I think the scheme reg props could also be passed directly without creating a client via: kafkaAvroDeserializer.configure(config, false)

Why this stopped working is still a mystery to me, I looked at the schema registry code but couldn't find something suspicious.

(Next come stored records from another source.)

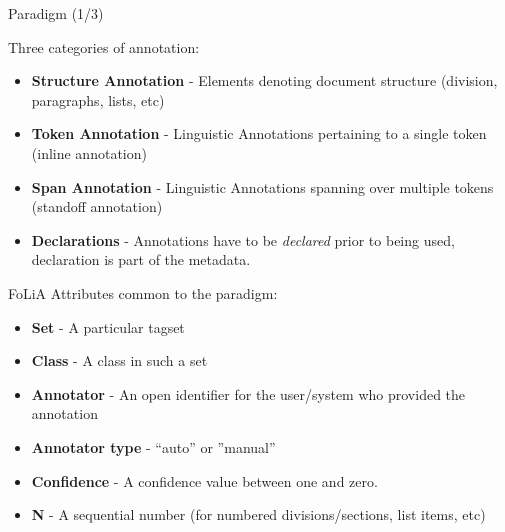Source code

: \documentclass[compress]{beamer}
\begin{document}
\begin{frame}
    \begin{block}{Paradigm (1/3)}
            
        
        Three categories of annotation:    
        \begin{itemize}            
            \item \textbf{Structure Annotation} - Elements denoting document structure (division, paragraphs, lists, etc)
            \item \textbf{Token Annotation} - Linguistic Annotations pertaining to a single token (inline annotation)
            \item \textbf{Span Annotation} - Linguistic Annotations spanning over multiple tokens (standoff annotation)
        \end{itemize}
        
        \begin{itemize}            
            \item \textbf{Declarations} - Annotations have to be \emph{declared} prior to being used, declaration is part of the metadata.
        \end{itemize}
    
    
        FoLiA Attributes common to the paradigm:
        \begin{itemize}
            \item \textbf{Set} - A particular tagset
            \item \textbf{Class} - A class in such a set
            \item \textbf{Annotator} - An open identifier for the user/system who provided the annotation
            \item \textbf{Annotator type} - ``auto'' or ''manual''
            \item \textbf{Confidence} - A confidence value between one and zero.
            \item \textbf{N} - A sequential number (for numbered divisions/sections, list items, etc)            
        \end{itemize}
            
    \end{block}
\end{frame}
\end{document}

Code: https://github.com/confluentinc/schema-registry/blob/9f9a1e52b9f2c55a2b37162320d6ba1275bdf594/avro-serializer/src/main/java/io/confluent/kafka/serializers/KafkaAvroDeserializer.java#L56

[Bert-R]

@davideicardi We have two topics that relate:

• This issue about two-way TLS with the schema registry (Two way TLS to schema registry doesn't work anymore with 3.31.0 #498)
• The PR that makes the schema registry more configurable (Add SSL connection parameter for Schema registry #237)
• The PR that add support for the AWS Glue Schema registry (WIP - Do not Merge: Added support for AWS Glue Schema registry #488)

I propose we wait the refactoring that is coming with #488, then take up #237 and through that address #498.
Makes sense?

[davideicardi]

It seems a good idea for me 👍

[github-actions]

This issue is stale because it has been open for 30 days with no activity.

[github-actions]

This issue is stale because it has been open for 30 days with no activity.

[github-actions]

This issue was closed because it has been inactive for 14 days since being marked as stale.